Report only the number of lines that contain the string "design" in the records below.

==*==

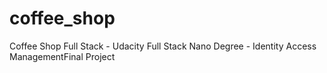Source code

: # coffee_shop
Coffee Shop Full Stack - Udacity Full Stack Nano Degree - Identity Access ManagementFinal Project
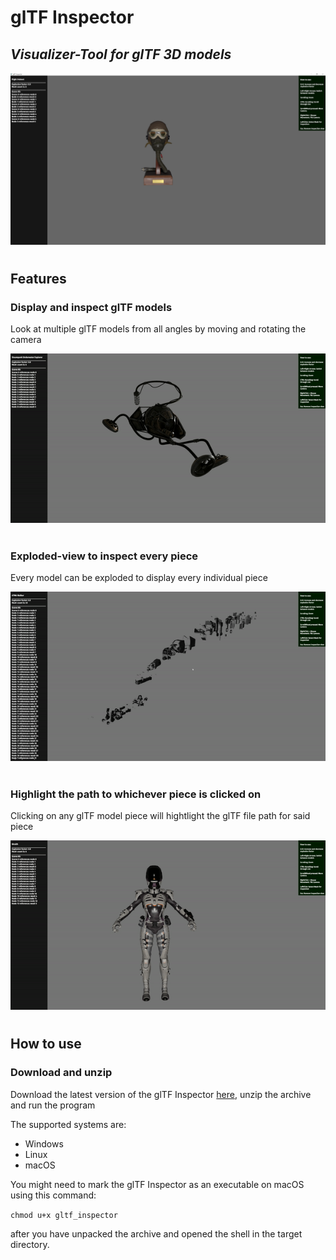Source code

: # glTF Inspector
## _Visualizer-Tool for glTF 3D models_

![Displayed glTF model](./images/1.png)
#
## Features
### Display and inspect glTF models 
Look at multiple glTF models from all angles by moving and rotating the camera

![Rotating the glTF model underwater explorer](./images/2.gif)
#

### Exploded-view to inspect every piece 
Every model can be exploded to display every individual piece 

![Exploded-view of glTF model ATM6 Walker](./images/4.gif)
#

### Highlight the path to whichever piece is clicked on 
Clicking on any glTF model piece will hightlight the glTF file path for said piece

![Highlighted path for Wraith helmet](./images/3.gif)
#

## How to use
### Download and unzip
Download the latest version of the glTF Inspector [here](https://github.com/ThisIsKaluwa/glTF_Inspector/actions/runs/1928040748), unzip the archive and run the program 

The supported systems are:


- Windows
- Linux
- macOS

You might need to mark the glTF Inspector as an executable on macOS using this command:

`chmod u+x gltf_inspector`

after you have unpacked the archive and opened the shell in the target directory. 



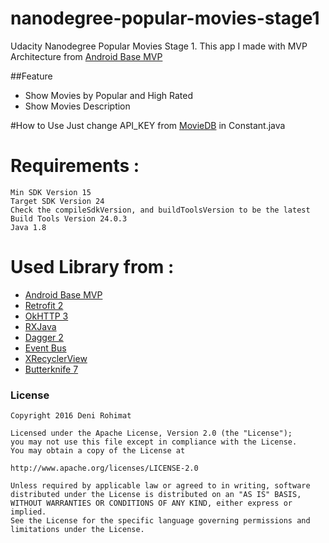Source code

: # nanodegree-popular-movies-stage1

Udacity Nanodegree Popular Movies Stage 1. This app I made with MVP Architecture from [Android Base MVP](https://github.com/derohimat/android-base-mvp/)

##Feature
   - Show Movies by Popular and High Rated
   - Show Movies Description

#How to Use
    Just change API_KEY from [MovieDB](https://www.themoviedb.org) in Constant.java 

# Requirements :
	Min SDK Version 15
	Target SDK Version 24
	Check the compileSdkVersion, and buildToolsVersion to be the latest
	Build Tools Version 24.0.3
	Java 1.8
	
# Used Library from :
  - [Android Base MVP](https://github.com/derohimat/android-base-mvp/)
  - [Retrofit 2](http://square.github.io/retrofit/)
  - [OkHTTP 3](http://square.github.io/okhttp/)
  - [RXJava](https://github.com/ReactiveX/RxJava)
  - [Dagger 2](http://google.github.io/dagger/)
  - [Event Bus](https://github.com/greenrobot/EventBus)
  - [XRecyclerView](https://github.com/jianghejie/XRecyclerView)
  - [Butterknife 7](https://github.com/JakeWharton/butterknife)

### License
    Copyright 2016 Deni Rohimat
    
    Licensed under the Apache License, Version 2.0 (the "License");
    you may not use this file except in compliance with the License.
    You may obtain a copy of the License at

    http://www.apache.org/licenses/LICENSE-2.0
    
    Unless required by applicable law or agreed to in writing, software
    distributed under the License is distributed on an "AS IS" BASIS,
    WITHOUT WARRANTIES OR CONDITIONS OF ANY KIND, either express or implied.
    See the License for the specific language governing permissions and
    limitations under the License.
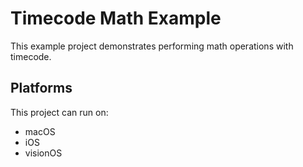 # Timecode Math Example

This example project demonstrates performing math operations with timecode.

## Platforms

This project can run on:

- macOS
- iOS
- visionOS
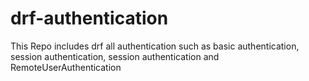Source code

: # drf-authentication
This Repo includes drf all authentication such as basic authentication, session authentication, session authentication and RemoteUserAuthentication
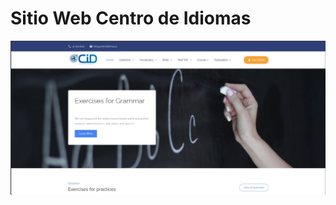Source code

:# Sitio Web Centro de Idiomas
![image alt](https://github.com/innovacedarmada/centroidiomas/blob/main/img-front2.jpg?raw=true)
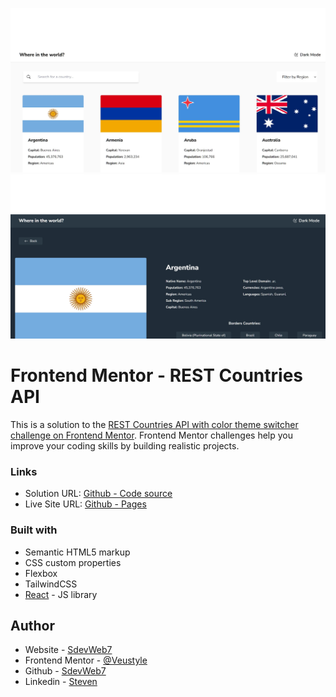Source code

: ![](./screenshot1.jpg)
![](./screenshot2.jpg)

# Frontend Mentor - REST Countries API

This is a solution to the [REST Countries API with color theme switcher challenge on Frontend Mentor](https://www.frontendmentor.io/challenges/rest-countries-api-with-color-theme-switcher-5cacc469fec04111f7b848ca). Frontend Mentor challenges help you improve your coding skills by building realistic projects. 


### Links

- Solution URL: [Github - Code source](https://github.com/SdevWeb7/World)
- Live Site URL: [Github - Pages](https://sdevweb7.github.io/World/)


### Built with

- Semantic HTML5 markup
- CSS custom properties
- Flexbox
- TailwindCSS
- [React](https://reactjs.org/) - JS library


## Author

- Website - [SdevWeb7](https://sdevweb.com)
- Frontend Mentor - [@Veustyle](https://www.frontendmentor.io/profile/veustyle)
- Github - [SdevWeb7](https://github.com/SdevWeb7)
- Linkedin - [Steven](https://www.linkedin.com/in/steven-durand-1486b82a1/)
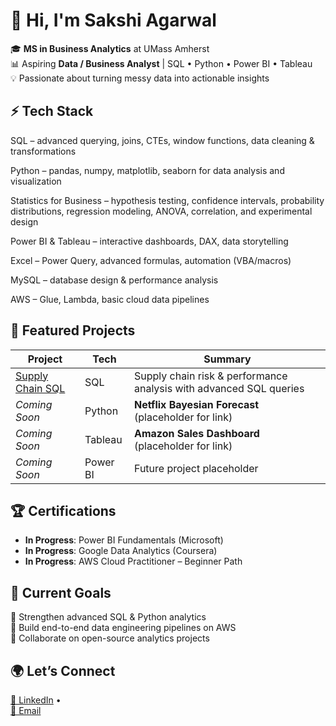 # 🌟 Hi, I'm Sakshi Agarwal  

🎓 **MS in Business Analytics** at UMass Amherst  
📊 Aspiring **Data / Business Analyst** | SQL • Python • Power BI • Tableau  
💡 Passionate about turning messy data into actionable insights


## ⚡ Tech Stack
SQL – advanced querying, joins, CTEs, window functions, data cleaning & transformations

Python – pandas, numpy, matplotlib, seaborn for data analysis and visualization

Statistics for Business – hypothesis testing, confidence intervals, probability distributions, regression modeling, ANOVA, correlation, and experimental design

Power BI & Tableau – interactive dashboards, DAX, data storytelling

Excel – Power Query, advanced formulas, automation (VBA/macros)

MySQL – database design & performance analysis

AWS – Glue, Lambda, basic cloud data pipelines


## 📁 Featured Projects
| Project | Tech | Summary |
|--------|------|---------|
| [Supply Chain SQL](https://github.com/agarwalsakshi-x/supplychain-performance-sql) | SQL | Supply chain risk & performance analysis with advanced SQL queries |
| *Coming Soon* | Python | **Netflix Bayesian Forecast** (placeholder for link) |
| *Coming Soon* | Tableau | **Amazon Sales Dashboard** (placeholder for link) |
| *Coming Soon* | Power BI | Future project placeholder |


## 🏆 Certifications
- **In Progress**: Power BI Fundamentals (Microsoft)  
- **In Progress**: Google Data Analytics (Coursera)  
- **In Progress**: AWS Cloud Practitioner – Beginner Path  

## 🎯 Current Goals
🌱 Strengthen advanced SQL & Python analytics  
🚀 Build end-to-end data engineering pipelines on AWS  
🤝 Collaborate on open-source analytics projects

## 🌍 Let’s Connect
[💼 LinkedIn](www.linkedin.com/in/sakshiagarwal19) •  
[📧 Email](mailto:8sakshi.agarwal@email.com)
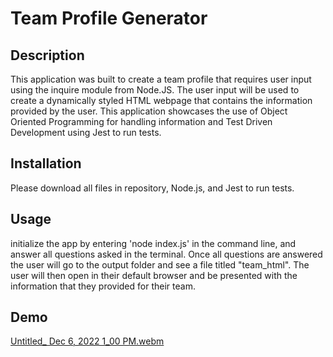 # Team Profile Generator

## Description
This application was built to create a team profile that requires user input using the inquire module from Node.JS. The user input will be used to create a dynamically styled HTML webpage that contains the information provided by the user. This application showcases the use of Object Oriented Programming for handling information and Test Driven Development using Jest to run tests.

## Installation
Please download all files in repository, Node.js, and Jest to run tests. 

## Usage
initialize the app by entering 'node index.js' in the command line, and answer all questions asked in the terminal. Once all questions are answered the user will go to the output folder and see a file titled "team_html". The user will then open in their default browser and be presented with the information that they provided for their team.

## Demo

[Untitled_ Dec 6, 2022 1_00 PM.webm](https://user-images.githubusercontent.com/113400746/205987305-a52f066f-c8fa-4c99-89d5-1b06b65919ae.webm)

==*==

- **ANSWER SECTION**
2